The definition of a Honeytrap is:
a scheme in which a victim is lured into a compromising sexual situation to provide an opportunity for blackmail
I can think of lots of movies and shows that have used this plot but all the examples I can think of have a woman do this to a man.
There have to be examples when the victim is a woman of a man (or another woman), though, don’t there? The closest I can think of is Cruel Intentions, but that’s a pretty convoluted situation going on there.
Frederick Forsyth gets a lot of mileage out of male-targeting-female honeytrap operations in his books, using Markus Wolf’s real-world employees as the jumping-on point for spy fiction where an attractive young man will be tasked with seducing a lonely spinster who has secretarial access to confidential information.
I’ve read every Freederick Forsyth novel, and I can’t recall a single one in which this happens. Are you sure you have the right author? What are some titles?
Not exactly a honey trap, but there was an episode of Glee where the recently divorced male choir teacher (Will) decides to get revenge on the scheming female cheer coach (Sue) by vamping her, asking her out on a date, and then publicly standing her up to humiliate her.

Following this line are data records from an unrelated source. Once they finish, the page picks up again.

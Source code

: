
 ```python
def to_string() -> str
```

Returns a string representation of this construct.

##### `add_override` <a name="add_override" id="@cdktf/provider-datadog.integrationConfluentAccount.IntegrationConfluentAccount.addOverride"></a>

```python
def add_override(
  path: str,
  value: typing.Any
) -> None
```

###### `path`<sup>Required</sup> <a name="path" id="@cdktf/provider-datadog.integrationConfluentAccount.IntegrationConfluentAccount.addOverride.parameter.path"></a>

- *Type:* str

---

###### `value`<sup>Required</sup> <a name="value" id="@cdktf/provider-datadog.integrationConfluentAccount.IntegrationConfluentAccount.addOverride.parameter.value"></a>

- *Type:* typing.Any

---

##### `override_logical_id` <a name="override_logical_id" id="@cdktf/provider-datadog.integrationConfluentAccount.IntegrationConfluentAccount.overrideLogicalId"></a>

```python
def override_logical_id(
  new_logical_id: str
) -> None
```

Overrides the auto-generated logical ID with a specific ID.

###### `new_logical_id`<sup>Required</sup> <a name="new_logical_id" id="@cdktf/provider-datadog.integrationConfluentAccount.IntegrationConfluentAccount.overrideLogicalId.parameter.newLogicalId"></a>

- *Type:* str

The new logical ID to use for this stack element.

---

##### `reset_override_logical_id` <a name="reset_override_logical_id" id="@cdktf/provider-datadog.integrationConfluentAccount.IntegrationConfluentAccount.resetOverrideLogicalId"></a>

Given the number of ridiculously convoluted love polygon storylines on Glee there may be a better example than that from the same show, but I can only think of examples where the blackmailer/troublemaker is a third party and not the “honey”. There was a more traditional honeytrap plot where Sue drugged the male principal and took a compromising photo of him for blackmail purposes.
The heroic undercover S.A.S. agent gains access to the violent lefty-radical gang after he gets the female gang leader (played by Judy Davis) to fall in love with him. It all starts when he “picks her up” in a bar.

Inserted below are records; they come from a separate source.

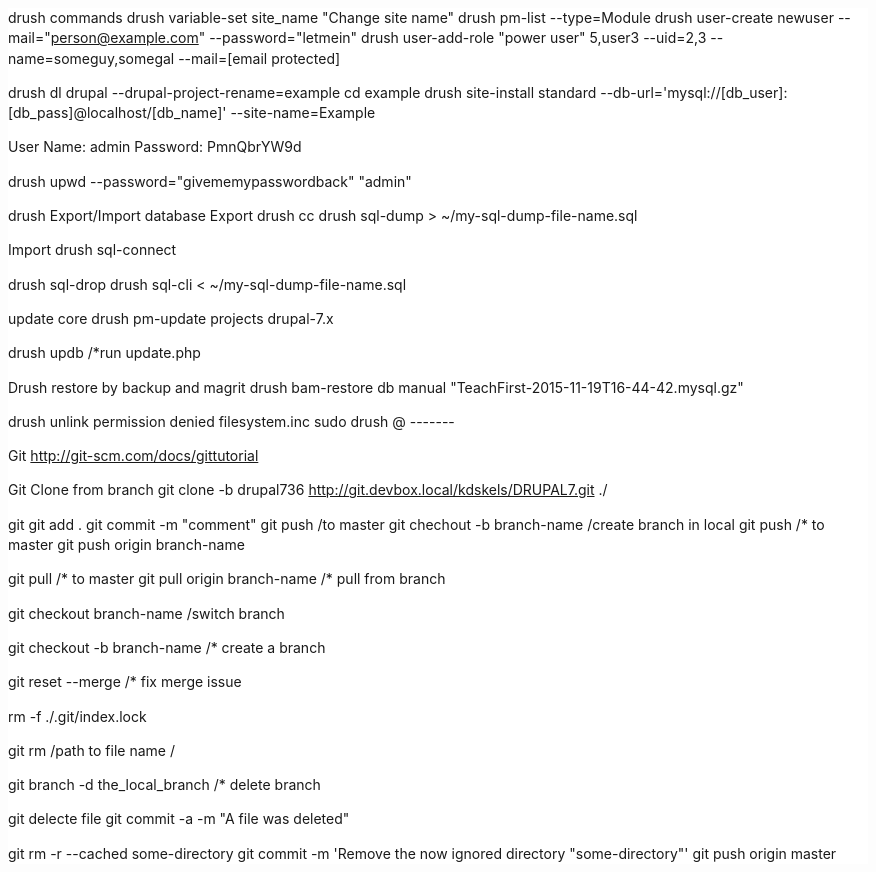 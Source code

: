 drush commands
drush variable-set site_name "Change site name" drush pm-list --type=Module drush user-create newuser --mail="person@example.com" --password="letmein" drush user-add-role "power user" 5,user3 --uid=2,3 --name=someguy,somegal --mail=[email protected]

drush dl drupal --drupal-project-rename=example cd example drush site-install standard --db-url='mysql://[db_user]:[db_pass]@localhost/[db_name]' --site-name=Example

User Name: admin Password: PmnQbrYW9d

drush upwd --password="givememypasswordback" "admin"

drush Export/Import database
Export
drush cc drush sql-dump > ~/my-sql-dump-file-name.sql

Import
drush sql-connect

drush sql-drop drush sql-cli < ~/my-sql-dump-file-name.sql

update core
drush pm-update projects drupal-7.x

drush updb /*run update.php

Drush restore by backup and magrit
drush bam-restore db manual "TeachFirst-2015-11-19T16-44-42.mysql.gz"

drush unlink permission denied filesystem.inc
sudo drush @ -------

Git
http://git-scm.com/docs/gittutorial

Git Clone from branch
git clone -b drupal736 http://git.devbox.local/kdskels/DRUPAL7.git ./

git
git add . git commit -m "comment" git push /to master git chechout -b branch-name /create branch in local git push /* to master git push origin branch-name

git pull /* to master git pull origin branch-name /* pull from branch

git checkout branch-name /switch branch

git checkout -b branch-name /* create a branch

git reset --merge /* fix merge issue

rm -f ./.git/index.lock

git rm /path to file name /

git branch -d the_local_branch /* delete branch

git delecte file
git commit -a -m "A file was deleted"

git rm -r --cached some-directory git commit -m 'Remove the now ignored directory "some-directory"' git push origin master
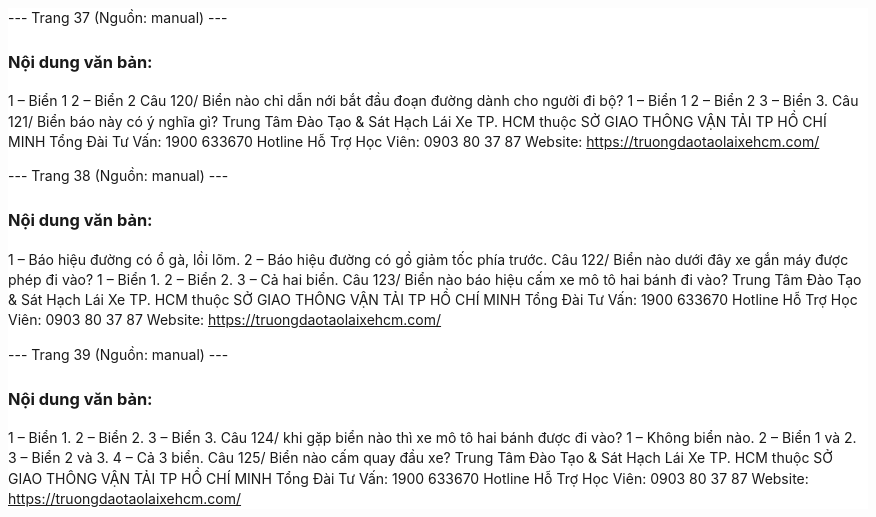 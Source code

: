 --- Trang 37 (Nguồn: manual) ---

### Nội dung văn bản:

1 – Biển 1
2 – Biển 2
Câu 120/ Biển nào chỉ dẫn nới bắt đầu đoạn đường dành cho người đi bộ?
1 – Biển 1
2 – Biển 2
3 – Biển 3.
Câu 121/ Biển báo này có ý nghĩa gì?
Trung Tâm Đào Tạo & Sát Hạch Lái Xe TP. HCM thuộc SỞ
GIAO THÔNG VẬN TẢI TP HỒ CHÍ MINH
Tổng Đài Tư Vấn: 1900 633670
Hotline Hỗ Trợ Học Viên: 0903 80 37 87
Website: https://truongdaotaolaixehcm.com/

--- Trang 38 (Nguồn: manual) ---

### Nội dung văn bản:

1 – Báo hiệu đường có ổ gà, lồi lõm.
2 – Báo hiệu đường có gồ giảm tốc phía trước.
Câu 122/ Biển nào dưới đây xe gắn máy được phép đi vào?
1 – Biển 1.
2 – Biển 2.
3 – Cả hai biển.
Câu 123/ Biển nào báo hiệu cấm xe mô tô hai bánh đi vào?
Trung Tâm Đào Tạo & Sát Hạch Lái Xe TP. HCM thuộc SỞ
GIAO THÔNG VẬN TẢI TP HỒ CHÍ MINH
Tổng Đài Tư Vấn: 1900 633670
Hotline Hỗ Trợ Học Viên: 0903 80 37 87
Website: https://truongdaotaolaixehcm.com/

--- Trang 39 (Nguồn: manual) ---

### Nội dung văn bản:

1 – Biển 1.
2 – Biển 2.
3 – Biển 3.
Câu 124/ khi gặp biển nào thì xe mô tô hai bánh được đi vào?
1 – Không biển nào.
2 – Biển 1 và 2.
3 – Biển 2 và 3.
4 – Cả 3 biển.
Câu 125/ Biển nào cấm quay đầu xe?
Trung Tâm Đào Tạo & Sát Hạch Lái Xe TP. HCM thuộc SỞ
GIAO THÔNG VẬN TẢI TP HỒ CHÍ MINH
Tổng Đài Tư Vấn: 1900 633670
Hotline Hỗ Trợ Học Viên: 0903 80 37 87
Website: https://truongdaotaolaixehcm.com/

Fist of God has the Israelis pull this on Edith Hardenberg, after the mission controller recalls how the commies had sent in a stunning young Yugoslav to seduce a lonely spinster (and noting that the judge had been sympathetic at her trial). In no time flat, they call in a specialist: “Because of his good looks and the deceptively shy and diffident manner he could affect when he wished, the Mossad had twice used him for honeytrap operations.”
At that, The Deceiver goes on for a bit about how Wolf excelled at recruiting the prim spinster secretaries at the elbows of bigwigs in general – with specific mention of his success against Chancellor Brandt’s secretary in particular.
The trap. In S&H, it was Hutch who was undercover (he was of course given a female instructor/dance partner.) In CA, it was Sabrina who was undercover. That was a good episode, highlighting Kate Jackson’s acting ability. A nerdy, bespectacled heiress, wrapped up in a ton of clothes, walks in face-bowed and declares, “I wanna learn how to dance.”
I can think of many instances in which a male spy or a male villain seduces a woman in order to use her for his own purposes (it happens regularly in Tom Clancy novels), but none where blackmail is the seducer’s ultimate goal.
Since the OP mentions Cruel Intentions, I suppose it’s fair to point out that Valmont, in Dangerous Liaisons, regularly seduces women and then dumps them, but he’s not a blackmailer. He just gets a kick out of cruelty and out of ruining the reputations of seemingly virtuous women and girls.
As mentioned by Astorian: In Tom Clancy’s Clear and Present Danger, the drug cartel’s intelligence guy seduces the FBI Director’s secretary and sets up the Director’s assassination after figuring out his schedule (IIRC).